Clover Health stock is falling.
CLOV stock is now down 58 percent from its 52-week high of $17.45 on Jan. 4. The stock has been falling significantly since Hindenburg Research claimed that Clover Health is under an active investigation by the Department of Justice that it hasn't revealed to investors. According to the short-seller, the Department of Justice investigation includes at least 12 different issues associated with Clover’s business model and Clover Assistant software.

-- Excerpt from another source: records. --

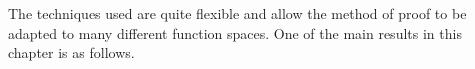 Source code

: The techniques used are quite flexible and allow the method of proof to be adapted to many different function spaces. One of the main results in this chapter is as follows.

%

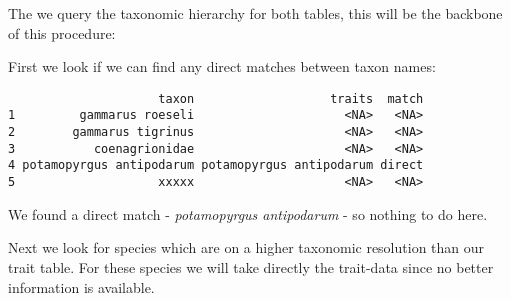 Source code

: The we query the taxonomic hierarchy for both tables, this will be the backbone of this procedure:
\begin{knitrout}
\color{fgcolor}\small\begin{kframe}
\begin{alltt}
 \hlkwb{<-} \hlstd{(}\hlopt{$}
 \hlkwb{<-} \hlstd{(}\hlopt{$}
\end{alltt}
\end{kframe}
\end{knitrout}


First we look if we can find any direct matches between taxon names:
\begin{knitrout}
\color{fgcolor}\small\begin{kframe}
\begin{alltt}
 \hlkwb{<-} \hlopt{$}\hlopt{$}
\hlopt{$} \hlkwb{<-} \hlopt{$}
\hlopt{$} \hlkwb{<-} \hlstd{(}\hlopt{!} \hlstd{,} \hlstd{)}
\end{alltt}
\begin{verbatim}
                     taxon                   traits  match
1         gammarus roeseli                     <NA>   <NA>
2        gammarus tigrinus                     <NA>   <NA>
3           coenagrionidae                     <NA>   <NA>
4 potamopyrgus antipodarum potamopyrgus antipodarum direct
5                    xxxxx                     <NA>   <NA>
\end{verbatim}
\end{kframe}
\end{knitrout}


We found a direct match - \emph{potamopyrgus antipodarum} - so nothing to do here.


Next we look for species which are on a higher taxonomic resolution than our trait table. 
For these species we will take directly the trait-data since no better information is available.

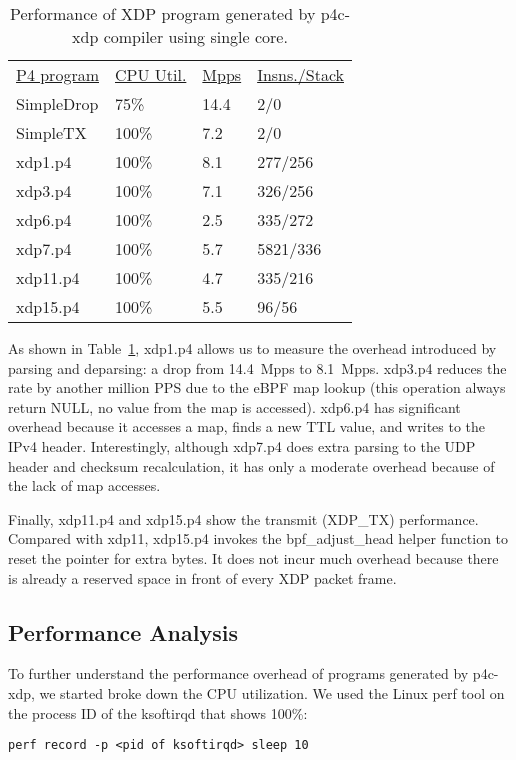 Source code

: \begin{table}
\centering
\small
\begin{tabular}{llll}
  \underline{P4 program} & \underline{CPU Util.} & \underline{Mpps} & \underline{Insns./Stack}\\
  SimpleDrop & 75\% & 14.4 & 2/0 \\
  SimpleTX & 100\% & 7.2 & 2/0 \\
  xdp1.p4 &  100\% &  8.1 & 277/256 \\
  xdp3.p4 &  100\% &  7.1 & 326/256 \\
  xdp6.p4 &  100\% &  2.5 & 335/272 \\
  xdp7.p4 &  100\% &  5.7 & 5821/336 \\
  xdp11.p4 &  100\% &  4.7  & 335/216 \\
  xdp15.p4 &  100\% &  5.5 & 96/56\\
\end{tabular}
\caption{\footnotesize Performance of XDP program generated by
  p4c-xdp compiler using single core.}
\label{tab:perf}
\end{table}

As shown in Table~\ref{tab:perf}, xdp1.p4 allows us to measure the
overhead introduced by parsing and deparsing: a drop from 14.4~Mpps to
8.1~Mpps.  xdp3.p4 reduces the rate by another million PPS due to the
eBPF map lookup (this operation always return NULL, no value from the
map is accessed).  xdp6.p4 has significant overhead because it
accesses a map, finds a new TTL value, and writes to the IPv4 header.
Interestingly, although xdp7.p4 does extra parsing to the UDP header
and checksum recalculation, it has only a moderate overhead because of
the lack of map accesses.

Finally, xdp11.p4 and xdp15.p4 show the transmit (XDP\_TX)
performance.  Compared with xdp11, xdp15.p4 invokes the
bpf\_adjust\_head helper function to reset the pointer for extra
bytes.  It does not incur much overhead because there
is already a reserved space in front of every XDP packet frame.

\subsection{Performance Analysis}

To further understand the performance overhead of programs generated
by p4c-xdp, we started broke down the CPU utilization. We used the Linux
perf tool on the process ID of the ksoftirqd that shows 100\%:
\begin{lstlisting}[frame=none]
perf record -p <pid of ksoftirqd> sleep 10
\end{lstlisting}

Hindenburg also accused Palihapitiya of deceiving investors when he took Clover public through a blank-check company in January. The short-seller doesn’t claim that Palihapitiya was aware of the Department of Justice inquiry prior to taking Clover public. However, it does raise concerns about his due diligence in doing so. The SEC has launched an investigation into Clover Health in response to Hindenburg's accusations.
CLOV stock is expensive.
From a valuation perspective, Clover Health is trading at an NTM EV-to-sales multiple of 4.2x, which looks expensive compared to its peers. In comparison, Humana (HUM) and UnitedHealth Group (UNH) have NTM EV-to-sales multiples of 0.7x and 1.4x, respectively.
Clover seems to be a risky investment
The SEC probe is a hanging sword for Clover Health. The bearishness in CLOV stock could increase on any negative comments from the regulator. Unless the allegations surrounding Clover Health's business are put to rest, it will be difficult to determine whether the stock is as impressive as it appears on paper. Also, the company isn’t generating profits. In 2020, the company reported a net loss of $91.6 million. As a result, Clover seems to be a risky investment right now.
Will Clover Health stock recover?
Currently, I would avoid CLOV stock because it isn't cheap compared to its peers, even after a significant price drop in 2021. The stock could fall more if the regulator doesn’t clear the company of any misconduct.
According to estimates compiled by Tip Ranks, analysts' consensus target price is $12.67 for Clover Health stock, which is 72.4 percent above its current price. Among the three analysts tracking Clover Health, one recommends a buy and two recommend a hold. None of the analysts recommend a sell. The highest target price of $15 is 104 percent above the stock's current price, while the lowest target price of $10 is 36 percent above the stock's current price.